The repo consists of:

  • A code pipeline for bringing in raster data from Google Earth Engine and analyzing it.
  • A set of Shiny apps for exploring the data and models.
  • An R package for the distributional learning model and helper functions.

Current Workflow

Scripts are numbered in pipeline order (scripts/1-*scripts/7-*). Intermediate files land under derived/ (and yearly NetCDF under derived/eo/).

  1. scripts/1-download_data-eo.py — Download hourly ERA5-Land from Google Earth Engine to derived/eo/era5_land_hourly_alps_<year>.nc (bands and years from inputs/data_specifications.yaml).
  2. scripts/2-tablify_spatial_eo.r — Raster NetCDF → tabular hourly series; writes derived/era5_land_hourly_alps_all.rds.
  3. scripts/3-pot_spatial_eo.r — Peaks over threshold per cell (derived/era5_land_hourly_alps_peaks.rds, thresholds, metadata).
  4. scripts/4-distributional_learning.r — Quantile regression forest on POT peak hours (models and predictions used by later apps).
  5. scripts/5-runoff_marginals.r — Marginal return-level tables for runoff (derived/era5_land_hourly_alps_dl_*).
  6. scripts/6-drivers_joint_distribution.r — Joint rainfall–snowmelt model per cell.
  7. scripts/7-likeliest_rain_snow.r — Conditional rain–snow structure given extreme runoff (optional follow-on).

Dependency management

Python dependencies are managed with uv (pyproject.toml; run uv sync so the lockfile matches the resolved environment). R package dependencies are declared in DESCRIPTION; install them from the repo root with something like devtools::install_deps() (or your preferred workflow). While editing package code, devtools::load_all() attaches the package from source.

Python Setup

This repository uses uv for the Python environment.

uv sync

The Python dependencies are declared in pyproject.toml.
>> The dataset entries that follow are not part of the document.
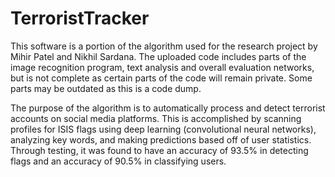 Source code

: # TerroristTracker
This software is a portion of the algorithm used for the research project by Mihir Patel and Nikhil Sardana. The uploaded code includes parts of the image recognition program, text analysis and overall evaluation networks, but is not complete as certain parts of the code will remain private. Some parts may be outdated as this is a code dump.

The purpose of the algorithm is to automatically process and detect terrorist accounts on social media platforms. This is accomplished by scanning profiles for ISIS flags using deep learning (convolutional neural networks), analyzing key words, and making predictions based off of user statistics. Through testing, it was found to have an accuracy of 93.5% in detecting flags and an accuracy of 90.5% in classifying users. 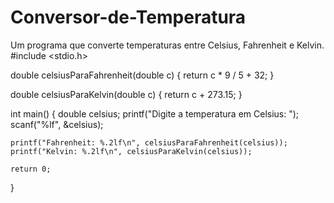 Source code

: # Conversor-de-Temperatura
Um programa que converte temperaturas entre Celsius, Fahrenheit e Kelvin.
#include <stdio.h>

double celsiusParaFahrenheit(double c) {
    return c * 9 / 5 + 32;
}

double celsiusParaKelvin(double c) {
    return c + 273.15;
}

int main() {
    double celsius;
    printf("Digite a temperatura em Celsius: ");
    scanf("%lf", &celsius);

    printf("Fahrenheit: %.2lf\n", celsiusParaFahrenheit(celsius));
    printf("Kelvin: %.2lf\n", celsiusParaKelvin(celsius));

    return 0;
}
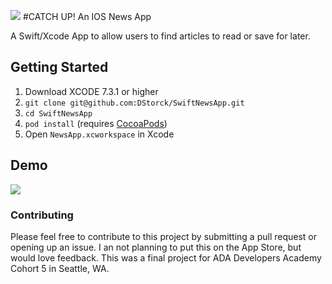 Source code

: 
![](http://i.imgur.com/nhSl84N.png)
#CATCH UP! An IOS News App

A Swift/Xcode App to allow users to find articles to read or save for later.

## Getting Started

1. Download XCODE 7.3.1 or higher
1. `git clone git@github.com:DStorck/SwiftNewsApp.git`
2. `cd SwiftNewsApp`
3. `pod install` (requires [CocoaPods](https://cocoapods.org))
4. Open `NewsApp.xcworkspace` in Xcode

## Demo
![](http://i.imgur.com/SZmLUUi.gif)

### Contributing

Please feel free to contribute to this project by submitting a pull request or opening up an issue. I an not planning to put this on the App Store, but would love feedback. This was a final project for ADA Developers Academy Cohort 5 in Seattle, WA.
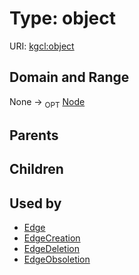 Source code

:
# Type: object




URI: [kgcl:object](http://w3id.org/kgclobject)


## Domain and Range

None ->  <sub>OPT</sub> [Node](Node.md)

## Parents


## Children


## Used by

 * [Edge](Edge.md)
 * [EdgeCreation](EdgeCreation.md)
 * [EdgeDeletion](EdgeDeletion.md)
 * [EdgeObsoletion](EdgeObsoletion.md)
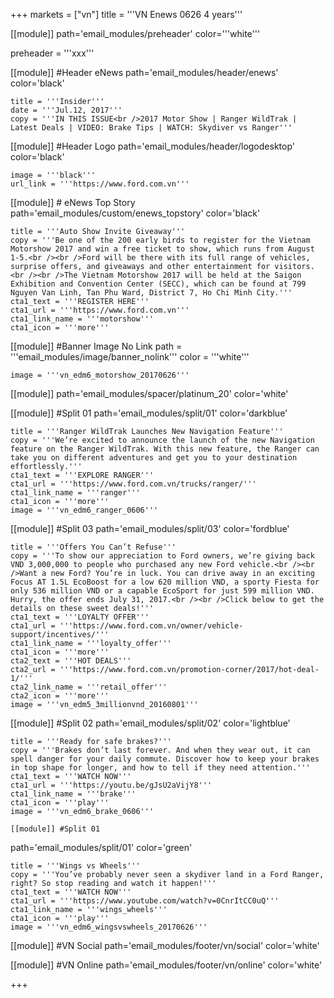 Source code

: +++
markets = ["vn"]
title = '''VN Enews 0626 4 years'''


[[module]]
path='email_modules/preheader'
color='''white'''

preheader = '''xxx'''

[[module]] #Header eNews
path='email_modules/header/enews'
color='black'

	title = '''Insider'''
	date = '''Jul.12, 2017'''
	copy = '''IN THIS ISSUE<br />2017 Motor Show | Ranger WildTrak | Latest Deals | VIDEO: Brake Tips | WATCH: Skydiver vs Ranger'''

[[module]] #Header Logo
path='email_modules/header/logodesktop'
color='black'

	image = '''black'''
	url_link = '''https://www.ford.com.vn'''

[[module]] # eNews Top Story
path='email_modules/custom/enews_topstory'
color='black'

	title = '''Auto Show Invite Giveaway'''
	copy = '''Be one of the 200 early birds to register for the Vietnam Motorshow 2017 and win a free ticket to show, which runs from August 1-5.<br /><br />Ford will be there with its full range of vehicles, surprise offers, and giveaways and other entertainment for visitors.<br /><br />The Vietnam Motorshow 2017 will be held at the Saigon Exhibition and Convention Center (SECC), which can be found at 799 Nguyen Van Linh, Tan Phu Ward, District 7, Ho Chi Minh City.'''
	cta1_text = '''REGISTER HERE'''
	cta1_url = '''https://www.ford.com.vn'''
	cta1_link_name = '''motorshow'''
	cta1_icon = '''more'''

[[module]] #Banner Image No Link
path = '''email_modules/image/banner_nolink'''
color = '''white'''

	image = '''vn_edm6_motorshow_20170626'''

[[module]]
path='email_modules/spacer/platinum_20'
color='white'

[[module]] #Split 01
path='email_modules/split/01'
color='darkblue'

	title = '''Ranger WildTrak Launches New Navigation Feature'''
	copy = '''We’re excited to announce the launch of the new Navigation feature on the Ranger WildTrak. With this new feature, the Ranger can take you on different adventures and get you to your destination effortlessly.'''
	cta1_text = '''EXPLORE RANGER'''
	cta1_url = '''https://www.ford.com.vn/trucks/ranger/'''
	cta1_link_name = '''ranger'''
	cta1_icon = '''more'''
	image = '''vn_edm6_ranger_0606'''

[[module]] #Split 03
path='email_modules/split/03'
color='fordblue'

	title = '''Offers You Can’t Refuse'''
	copy = '''To show our appreciation to Ford owners, we’re giving back VND 3,000,000 to people who purchased any new Ford vehicle.<br /><br />Want a new Ford? You’re in luck. You can drive away in an exciting Focus AT 1.5L EcoBoost for a low 620 million VND, a sporty Fiesta for only 536 million VND or a capable EcoSport for just 599 million VND. Hurry, the offer ends July 31, 2017.<br /><br />Click below to get the details on these sweet deals!'''
	cta1_text = '''LOYALTY OFFER'''
	cta1_url = '''https://www.ford.com.vn/owner/vehicle-support/incentives/'''
	cta1_link_name = '''loyalty_offer'''
	cta1_icon = '''more'''
    cta2_text = '''HOT DEALS'''
	cta2_url = '''https://www.ford.com.vn/promotion-corner/2017/hot-deal-1/'''
	cta2_link_name = '''retail_offer'''
	cta2_icon = '''more'''
	image = '''vn_edm5_3millionvnd_20160801'''

[[module]] #Split 02
path='email_modules/split/02'
color='lightblue'

	title = '''Ready for safe brakes?'''
	copy = '''Brakes don’t last forever. And when they wear out, it can spell danger for your daily commute. Discover how to keep your brakes in top shape for longer, and how to tell if they need attention.'''
	cta1_text = '''WATCH NOW'''
	cta1_url = '''https://youtu.be/gJsU2aVijY8'''
	cta1_link_name = '''brake'''
	cta1_icon = '''play'''
	image = '''vn_edm6_brake_0606'''
    
    [[module]] #Split 01
path='email_modules/split/01'
color='green'

	title = '''Wings vs Wheels'''
	copy = '''You’ve probably never seen a skydiver land in a Ford Ranger, right? So stop reading and watch it happen!'''
	cta1_text = '''WATCH NOW'''
	cta1_url = '''https://www.youtube.com/watch?v=0CnrItCC0uQ'''
	cta1_link_name = '''wings_wheels'''
	cta1_icon = '''play'''
	image = '''vn_edm6_wingsvswheels_20170626'''

[[module]] #VN Social
path='email_modules/footer/vn/social'
color='white'

[[module]] #VN Online
path='email_modules/footer/vn/online'
color='white'


+++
Data specifications (inputs/data_specifications.yaml)

Pipeline settings for ERA5-Land export and tabular cleanup live in inputs/data_specifications.yaml:

  • earth_engine.project_id — Google Cloud project passed to ee.Initialize(project=...).
  • download — Earth Engine collection_id, first_year / last_year, and variables (hourly band names exported from the collection).
  • tablify.epsilon_mm — Near-zero cutoff for rain and melt (mm/h equivalent) in script 2 before other steps.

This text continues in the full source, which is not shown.